■ ACTIVITY: Identify each line in the records below that contains the word "Project", and copy it.
[MATERIAL SHOWN Boundary: Start]
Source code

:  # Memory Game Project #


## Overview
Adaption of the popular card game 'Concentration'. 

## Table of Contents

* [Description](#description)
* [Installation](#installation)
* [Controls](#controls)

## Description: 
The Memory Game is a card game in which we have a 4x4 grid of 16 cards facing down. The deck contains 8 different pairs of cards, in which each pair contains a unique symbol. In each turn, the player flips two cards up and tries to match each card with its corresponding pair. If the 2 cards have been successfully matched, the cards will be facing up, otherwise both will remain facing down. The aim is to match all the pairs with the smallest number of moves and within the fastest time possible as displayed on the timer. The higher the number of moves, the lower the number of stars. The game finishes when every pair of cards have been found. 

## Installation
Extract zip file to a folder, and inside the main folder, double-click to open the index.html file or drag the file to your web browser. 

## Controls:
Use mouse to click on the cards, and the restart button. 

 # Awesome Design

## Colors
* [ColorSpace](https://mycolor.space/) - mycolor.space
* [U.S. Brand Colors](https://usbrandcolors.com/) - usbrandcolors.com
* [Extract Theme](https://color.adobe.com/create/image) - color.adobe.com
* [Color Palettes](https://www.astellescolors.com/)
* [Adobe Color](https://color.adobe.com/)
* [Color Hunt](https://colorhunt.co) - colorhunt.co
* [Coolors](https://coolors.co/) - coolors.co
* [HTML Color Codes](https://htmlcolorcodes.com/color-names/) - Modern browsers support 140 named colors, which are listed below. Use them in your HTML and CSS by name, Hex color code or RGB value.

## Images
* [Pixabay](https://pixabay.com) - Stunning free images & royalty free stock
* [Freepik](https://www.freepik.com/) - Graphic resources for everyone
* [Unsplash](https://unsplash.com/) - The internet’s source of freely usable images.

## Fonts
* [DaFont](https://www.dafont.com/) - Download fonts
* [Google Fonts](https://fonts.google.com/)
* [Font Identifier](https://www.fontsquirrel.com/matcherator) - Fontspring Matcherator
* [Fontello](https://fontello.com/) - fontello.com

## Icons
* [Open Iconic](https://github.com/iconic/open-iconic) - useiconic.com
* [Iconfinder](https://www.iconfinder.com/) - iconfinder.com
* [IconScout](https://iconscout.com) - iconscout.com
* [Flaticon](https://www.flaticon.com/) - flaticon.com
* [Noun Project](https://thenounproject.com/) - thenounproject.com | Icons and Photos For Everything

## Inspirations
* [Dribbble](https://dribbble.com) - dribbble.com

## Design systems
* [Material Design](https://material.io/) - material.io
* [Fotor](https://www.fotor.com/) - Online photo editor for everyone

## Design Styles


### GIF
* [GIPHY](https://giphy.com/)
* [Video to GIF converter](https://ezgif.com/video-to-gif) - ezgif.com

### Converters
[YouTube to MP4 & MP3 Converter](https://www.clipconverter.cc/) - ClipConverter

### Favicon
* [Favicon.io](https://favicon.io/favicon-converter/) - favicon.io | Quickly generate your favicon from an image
[MATERIAL SHOWN Boundary: End]
■ EXERCISE ANSWER:
:  # Memory Game Project #
* [Noun Project](https://thenounproject.com/) - thenounproject.com | Icons and Photos For Everything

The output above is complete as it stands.